Carlos Hugo Maderna (4 August 1910 - 23 January 1976) was an Argentine chess master.

== Chess Career ==

He was twice Argentine Champion; in 1940 he won a match for the title (of 1939) against Luis Piazzini (8 : 6), then lost a match to Carlos Guimard (1 : 8) in 1941 (for the title of 1940), and won the title (of 1950) after play-off with Jacobo Bolbochán and Heinrich Reinhardt in 1951.

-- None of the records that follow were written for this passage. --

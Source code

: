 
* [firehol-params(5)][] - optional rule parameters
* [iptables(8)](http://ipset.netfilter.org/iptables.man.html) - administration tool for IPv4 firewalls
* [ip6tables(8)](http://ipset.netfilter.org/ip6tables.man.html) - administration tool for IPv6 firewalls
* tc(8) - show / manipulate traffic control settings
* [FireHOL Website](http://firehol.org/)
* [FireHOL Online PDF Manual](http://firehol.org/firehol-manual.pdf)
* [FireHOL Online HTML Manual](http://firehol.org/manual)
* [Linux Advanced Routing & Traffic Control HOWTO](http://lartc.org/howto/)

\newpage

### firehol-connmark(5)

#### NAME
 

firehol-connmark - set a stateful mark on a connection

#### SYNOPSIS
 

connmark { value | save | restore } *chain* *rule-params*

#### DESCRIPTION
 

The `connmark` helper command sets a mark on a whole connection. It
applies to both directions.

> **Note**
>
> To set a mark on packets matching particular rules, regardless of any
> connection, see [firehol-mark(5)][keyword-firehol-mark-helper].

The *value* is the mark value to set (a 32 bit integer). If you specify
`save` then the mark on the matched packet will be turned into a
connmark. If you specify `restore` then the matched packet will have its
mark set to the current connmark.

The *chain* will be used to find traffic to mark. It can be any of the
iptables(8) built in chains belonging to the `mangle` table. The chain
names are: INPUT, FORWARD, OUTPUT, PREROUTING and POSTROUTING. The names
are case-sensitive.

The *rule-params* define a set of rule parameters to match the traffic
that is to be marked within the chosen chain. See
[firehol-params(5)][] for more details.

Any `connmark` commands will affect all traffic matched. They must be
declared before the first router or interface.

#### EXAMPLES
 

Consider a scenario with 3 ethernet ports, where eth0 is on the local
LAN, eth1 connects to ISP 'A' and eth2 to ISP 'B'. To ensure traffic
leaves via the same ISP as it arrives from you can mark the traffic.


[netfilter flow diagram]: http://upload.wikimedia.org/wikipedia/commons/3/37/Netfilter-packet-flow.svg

In 1928, he tied for 4-5th in Mar del Plata International Chess Tournament (Roberto Grau won). In 1931, he won ahead of Savielly Tartakower in Buenos Aires (Geniol it).
In 1934/35 he took 16th in South American Chess Championship in Buenos Aires (Piazzini won). In 1938, he tied for 5-6th in Montevideo (Carrasco, Alexander Alekhine won). In 1948, he won in Santa Fe.

He participated in the first and second South American zonal tournaments. He took 3rd, after Erich Eliskases and Julio Bolbochán, at Mar del Plata / Buenos Aires 1951, and tied for 11-12th at Mar del Plata / Buenos Aires 1954 (Oscar Panno won).

Maderna played for Argentina in two Chess Olympiads:
- In 1928 at second board in 2nd Chess Olympiad in The Hague (+5 -5 =1);
- In 1935 at fourth board in 6th Chess Olympiad in Warsaw (+5 -4 =10).